2023-11-13 LeetCode307: 区域和检索，数组可修改

首先，对于本题目来说，直接做也能过，但是时间复杂度较高:

private int[] num;
   public NumArray(int[] nums) {
       num = new int[nums.length];
       for (int i = 0; i < nums.length; i++) {
           num[i] = nums[i];
       }
   }
   
   public void update(int index, int val) {
       num[index] = val;
   }
   
   public int sumRange(int left, int right) {
       int sum = 0;
       for (int i = left; i <= right; i++) {
           sum += num[i];
       }
       return sum;
   }

所以，对于今天的每日一题，自然有了新的解法。

• (1)线段树。 线段树 segmentTree是一个二叉树，每个结点保存数组 nums在区间 [s,e]的最小值、最大值或者总和等信息。线段树可以用树也可以用数组（堆式存储）来实现。对于数组实现，假设根结点的下标为 0，如果一个结点在数组的下标为 node，那么它的左子结点下标为 node×2+1，右子结点下标为 node×2+2。

  private int[] segmentTree;
    int n;
    public NumArray(int[] nums) {
        n = nums.length;
        segmentTree = new int[n * 4];
        build(0, 0, n - 1, nums);
    }
    
    public void update(int index, int val) {
         change(index, val, 0, 0, n - 1);
    }
    
    public int sumRange(int left, int right) {
        return range(left, right, 0, 0, n - 1);
    }
    //自底向上开始建树 node节点保存nums[s]到nums[e]的总和
    private void build (int node, int s, int e, int[] nums) {
        if (s == e) {
            segmentTree[node] = nums[s];
            return;
        }
        int m = (s + e) / 2;
        build(node * 2  + 1, s, m, nums);
        build(node * 2 + 2, m + 1, e, nums);
        segmentTree[node] = segmentTree[node * 2 + 1] + segmentTree[node * 2 + 2];
    }
    private void change(int index, int val, int node, int s, int e) {
        if (s == e) {
            segmentTree[node] = val;
            return;
        }
        int m = (s + e) / 2;
        if (index <= m) {
            change(index, val, node * 2 + 1, s, m);
        } else {
            change(index, val, node * 2 + 2, m + 1, e);
        }
        segmentTree[node] = segmentTree[node * 2 + 1] + segmentTree[node * 2 + 2];
    }
    private int range(int left, int right, int node, int s, int e) {
        if (left == s && right == e) {
            return segmentTree[node];
        }
        int m = (s + e) / 2;
        if (right <= m) {
            return range(left, right, node * 2 + 1, s, m);
        } else if (left > m) {
            return range(left, right, node * 2 + 2, m + 1, e);
        } else{
            return range(left, m, node * 2 + 1, s, m) + range(m + 1, right, node * 2 + 2, m + 1, e);
        }
    }

• (2) 树状数组。
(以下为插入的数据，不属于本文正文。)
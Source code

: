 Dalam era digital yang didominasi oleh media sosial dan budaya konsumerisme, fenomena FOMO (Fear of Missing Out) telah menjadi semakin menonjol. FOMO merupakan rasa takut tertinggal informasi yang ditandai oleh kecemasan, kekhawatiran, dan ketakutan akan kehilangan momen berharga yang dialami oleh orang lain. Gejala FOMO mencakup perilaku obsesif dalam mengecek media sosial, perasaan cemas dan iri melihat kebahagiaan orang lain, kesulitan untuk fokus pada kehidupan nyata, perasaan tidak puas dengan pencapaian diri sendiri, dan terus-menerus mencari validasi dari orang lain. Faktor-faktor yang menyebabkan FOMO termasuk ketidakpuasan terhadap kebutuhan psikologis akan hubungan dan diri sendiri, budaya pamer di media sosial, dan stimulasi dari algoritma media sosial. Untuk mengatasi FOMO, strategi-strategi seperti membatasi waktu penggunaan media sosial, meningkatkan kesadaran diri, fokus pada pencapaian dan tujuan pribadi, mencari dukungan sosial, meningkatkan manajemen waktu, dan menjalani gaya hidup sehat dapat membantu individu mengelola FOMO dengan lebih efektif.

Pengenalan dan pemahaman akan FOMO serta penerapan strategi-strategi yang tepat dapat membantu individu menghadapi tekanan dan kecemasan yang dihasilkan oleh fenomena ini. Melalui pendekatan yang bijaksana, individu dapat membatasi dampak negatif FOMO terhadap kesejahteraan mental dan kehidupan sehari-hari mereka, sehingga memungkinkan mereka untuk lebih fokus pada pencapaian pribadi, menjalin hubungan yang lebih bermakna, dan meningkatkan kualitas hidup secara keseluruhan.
树状数组是一种可以动态维护序列前缀和的数据结构（序列下标从1开始），它的功能是：
  (1)单点修改 add(index, val) 把序列第index个数增加val (2) 区间查询 prefixSum(index)：查询前 index 个元素的前缀和

  private int[] tree;
   private int[] nums;
  
   public NumArray(int[] nums) {
       tree = new int[nums.length + 1];
       this.nums = nums;
       for (int i = 0; i < nums.length; i++) {
           add(i + 1, nums[i]);
       }
   }
   
   public void update(int index, int val) {
       add(index + 1, val - nums[index]);
       nums[index] = val;
   }
   
   public int sumRange(int left, int right) {
       return prefixSum(right + 1) - prefixSum(left);
   }
   private int lowBit(int x) {
       return x & -x;
   }
   private void add(int index, int val) {
       while (index < tree.length) {
           tree[index] += val;
           index += lowBit(index);
       }
   }
   private int prefixSum(int index) {
       int sum = 0;
       while (index > 0) {
           sum += tree[index];
           index -= lowBit(index);
       }
       return sum;
   }

2023-11-14 LeetCode1334: 阈值距离内邻居最少的城市

图上的动态规划，做了两个多小时:

class Solution {
    public int findTheCity(int n, int[][] edges, int distanceThreshold) {
        int[][] distance = new int[n][n];//表征从i到j的最短距离
        int[] result = new int[n];
        int min = Integer.MAX_VALUE;
        for (int i = 0; i < n; i++) {
            for (int j = 0; j < n; j++) {
                distance[i][j] = Integer.MAX_VALUE;//表征不可到达
            }
        }
        //初始化
        for (int i = 0; i < edges.length; i++) {
            int from = edges[i][0];
            int to = edges[i][1];
            int tmpDistance = edges[i][2];
            distance[from][to] = tmpDistance;
            distance[to][from] = distance[from][to];
        }
        for (int i = n - 2; i >= 0; i--) {
           for (int j = 0; j < n; j++) {
               for (int k = 0; k < n; k++) {
                   if (distance[i][k] != Integer.MAX_VALUE && distance[k][j] != Integer.MAX_VALUE)distance[i][j] = Math.min(distance[i][j], distance[i][k] + distance[k][j]);
                   distance[j][i] = distance[i][j];
               }
           } 
        }
        for (int i = 0; i < n; i++) {
            for (int j = 0; j < n; j++) {
                if (distance[i][j] <= distanceThreshold) result[i]++;
            }
            if (result[i] < min) min = result[i];
        }
        for (int i = n - 1; i >= 0; i--) {
            if (result[i] == min) return i;
        }
        return 1;
    }
}

2023-11-15 LeetCode2656: K个最大元素的和

ublic int maximizeSum(int[] nums, int k) {
        int max = nums[0];
        for (int i = 0; i < nums.length; i++) {
            if (nums[i] > max) max = nums[i];
        }
        int result = max;
        while (k > 1) {
            result += ++max;
            k--;
        }
        return result;
    }

2023-11-15 LeetCode2760: 最长奇偶子数组

public int longestAlternatingSubarray(int[] nums, int threshold) {
       int res = 0, dp = 0;
       for (int l = nums.length - 1; l >= 0; l--) {
           if (nums[l] > threshold) {
               dp = 0;
           } else if (l == nums.length - 1 || nums[l] % 2 != nums[l + 1] % 2) {
               dp++;
           } else {
               dp = 1;
           }
           if (nums[l] % 2 == 0) {
               res = Math.max(res, dp);
           }
       }
       return res;
   }